Some libraries and tools enable developers to write queries in a new syntax and translate them to SQL (e.g., PRQL, SaneQL, etc.). The existing SQL ecosystem provides solid database implementations and a rich set of data tools. People always tend to think you must speak SQL; otherwise, you lose the whole ecosystem.
But wait a minute, those libraries translate their new language to SQL because they don't implement the query engine (i.e., the database) themselves, so they have to talk to SQL databases in SQL. However, ScopeQL is the query language of ScopeDB, and ScopeDB is already a database built directly on top of S3.
Thus, what we can leverage from the SQL ecosystem are data tools, such as BI tools, that generate SQL queries to implement business logic.

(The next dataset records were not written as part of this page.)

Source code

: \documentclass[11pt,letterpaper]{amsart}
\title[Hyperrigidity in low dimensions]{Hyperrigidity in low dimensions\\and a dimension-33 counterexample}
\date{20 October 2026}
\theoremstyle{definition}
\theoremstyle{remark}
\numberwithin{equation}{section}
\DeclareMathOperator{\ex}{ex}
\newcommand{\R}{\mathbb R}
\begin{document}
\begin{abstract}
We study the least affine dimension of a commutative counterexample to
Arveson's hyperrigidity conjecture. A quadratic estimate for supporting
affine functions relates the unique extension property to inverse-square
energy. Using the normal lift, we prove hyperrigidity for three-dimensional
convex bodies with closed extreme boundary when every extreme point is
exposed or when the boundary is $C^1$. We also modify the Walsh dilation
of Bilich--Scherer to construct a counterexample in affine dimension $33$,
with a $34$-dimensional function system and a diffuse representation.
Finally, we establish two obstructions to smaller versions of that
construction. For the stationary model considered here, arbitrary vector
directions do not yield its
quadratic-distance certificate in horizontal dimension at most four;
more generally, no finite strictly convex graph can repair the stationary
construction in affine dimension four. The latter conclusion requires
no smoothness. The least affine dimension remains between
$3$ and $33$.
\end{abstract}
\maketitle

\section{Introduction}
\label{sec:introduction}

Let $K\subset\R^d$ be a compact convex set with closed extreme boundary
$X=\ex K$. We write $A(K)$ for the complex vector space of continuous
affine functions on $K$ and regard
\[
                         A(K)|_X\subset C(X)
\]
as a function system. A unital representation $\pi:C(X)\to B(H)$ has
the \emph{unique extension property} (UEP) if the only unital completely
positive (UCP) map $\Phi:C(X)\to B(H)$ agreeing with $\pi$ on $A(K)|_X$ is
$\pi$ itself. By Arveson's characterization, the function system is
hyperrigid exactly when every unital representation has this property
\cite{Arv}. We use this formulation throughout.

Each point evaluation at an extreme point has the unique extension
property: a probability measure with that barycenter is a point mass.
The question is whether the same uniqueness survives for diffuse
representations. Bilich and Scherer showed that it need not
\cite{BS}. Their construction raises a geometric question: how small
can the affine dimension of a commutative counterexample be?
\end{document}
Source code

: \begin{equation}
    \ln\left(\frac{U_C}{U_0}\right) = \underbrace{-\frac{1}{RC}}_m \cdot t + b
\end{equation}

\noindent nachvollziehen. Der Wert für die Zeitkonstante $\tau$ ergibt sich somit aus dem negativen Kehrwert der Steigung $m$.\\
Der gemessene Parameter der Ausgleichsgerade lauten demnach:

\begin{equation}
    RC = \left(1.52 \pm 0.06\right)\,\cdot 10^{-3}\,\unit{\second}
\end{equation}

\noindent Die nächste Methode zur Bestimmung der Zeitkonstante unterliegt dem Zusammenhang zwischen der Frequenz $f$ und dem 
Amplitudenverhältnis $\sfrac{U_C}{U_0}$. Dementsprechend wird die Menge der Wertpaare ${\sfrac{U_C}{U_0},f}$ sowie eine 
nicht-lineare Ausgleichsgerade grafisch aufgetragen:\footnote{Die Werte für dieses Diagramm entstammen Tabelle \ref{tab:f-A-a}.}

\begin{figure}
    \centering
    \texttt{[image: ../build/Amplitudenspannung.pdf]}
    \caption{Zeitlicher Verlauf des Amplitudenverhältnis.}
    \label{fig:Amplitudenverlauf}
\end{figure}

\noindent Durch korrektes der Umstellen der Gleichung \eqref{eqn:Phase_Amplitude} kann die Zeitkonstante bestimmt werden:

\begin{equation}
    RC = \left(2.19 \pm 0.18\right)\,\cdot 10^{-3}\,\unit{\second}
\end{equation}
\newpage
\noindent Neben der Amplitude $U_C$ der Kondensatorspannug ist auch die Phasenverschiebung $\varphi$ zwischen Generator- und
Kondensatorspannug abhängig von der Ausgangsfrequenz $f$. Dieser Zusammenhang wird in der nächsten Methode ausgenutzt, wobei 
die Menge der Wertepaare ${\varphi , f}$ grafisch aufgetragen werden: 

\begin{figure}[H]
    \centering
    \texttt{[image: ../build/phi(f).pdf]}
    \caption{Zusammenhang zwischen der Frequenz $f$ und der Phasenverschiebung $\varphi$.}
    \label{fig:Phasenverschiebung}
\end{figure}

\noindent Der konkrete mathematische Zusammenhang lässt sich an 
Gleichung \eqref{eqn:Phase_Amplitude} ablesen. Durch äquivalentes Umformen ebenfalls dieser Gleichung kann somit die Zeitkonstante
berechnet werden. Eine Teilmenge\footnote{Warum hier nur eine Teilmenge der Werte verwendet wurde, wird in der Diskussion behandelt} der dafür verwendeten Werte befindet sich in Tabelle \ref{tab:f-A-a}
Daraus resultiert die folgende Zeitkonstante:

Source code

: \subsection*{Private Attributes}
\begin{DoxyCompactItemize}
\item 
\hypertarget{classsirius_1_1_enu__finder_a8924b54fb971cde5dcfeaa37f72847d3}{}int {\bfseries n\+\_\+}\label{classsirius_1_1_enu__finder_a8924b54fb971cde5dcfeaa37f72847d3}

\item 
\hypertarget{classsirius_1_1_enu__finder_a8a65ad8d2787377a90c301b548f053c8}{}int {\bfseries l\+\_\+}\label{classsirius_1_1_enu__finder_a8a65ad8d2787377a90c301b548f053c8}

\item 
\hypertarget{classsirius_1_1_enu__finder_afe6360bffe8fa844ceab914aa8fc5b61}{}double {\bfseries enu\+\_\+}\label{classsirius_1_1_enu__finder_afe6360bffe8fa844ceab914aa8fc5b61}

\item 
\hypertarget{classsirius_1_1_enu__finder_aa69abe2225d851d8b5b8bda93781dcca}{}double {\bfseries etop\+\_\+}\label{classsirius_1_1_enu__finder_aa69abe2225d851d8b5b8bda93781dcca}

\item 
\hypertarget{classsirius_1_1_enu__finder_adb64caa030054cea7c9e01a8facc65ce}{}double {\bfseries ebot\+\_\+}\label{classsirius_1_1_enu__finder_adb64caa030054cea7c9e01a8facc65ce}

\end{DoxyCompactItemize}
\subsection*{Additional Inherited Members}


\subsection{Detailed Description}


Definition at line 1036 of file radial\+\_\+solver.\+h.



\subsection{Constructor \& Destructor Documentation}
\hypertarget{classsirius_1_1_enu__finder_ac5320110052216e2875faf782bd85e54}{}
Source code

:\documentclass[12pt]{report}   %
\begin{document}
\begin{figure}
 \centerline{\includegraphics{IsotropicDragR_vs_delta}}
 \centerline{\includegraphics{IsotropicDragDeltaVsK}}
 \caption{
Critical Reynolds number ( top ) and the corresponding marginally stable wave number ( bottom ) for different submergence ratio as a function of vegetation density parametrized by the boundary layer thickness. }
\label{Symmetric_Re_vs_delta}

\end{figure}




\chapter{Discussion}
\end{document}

For this purpose, one should write a translator that converts SQL queries to ScopeQL queries. Since both ScopeQL and SQL are based on relational algebra, the translation must be doable.
The syntax is still changable and welcomes any comments for improvements.
To try my best to avoid divergent discussion, I'd include two most significant FAQs:
*What about the interoperability with SQL?*
Some libraries and tools enable developers to write queries in a new syntax and translate them to SQL (e.g., [PRQL](https://prql-lang.org/), [SaneQL](https://www.cidrdb.org/cidr2024/papers/p48-neumann.pdf), etc.). The existing SQL ecosystem provides solid database implementations and a rich set of data tools. People always tend to think you must speak SQL; otherwise, you lose the whole ecosystem.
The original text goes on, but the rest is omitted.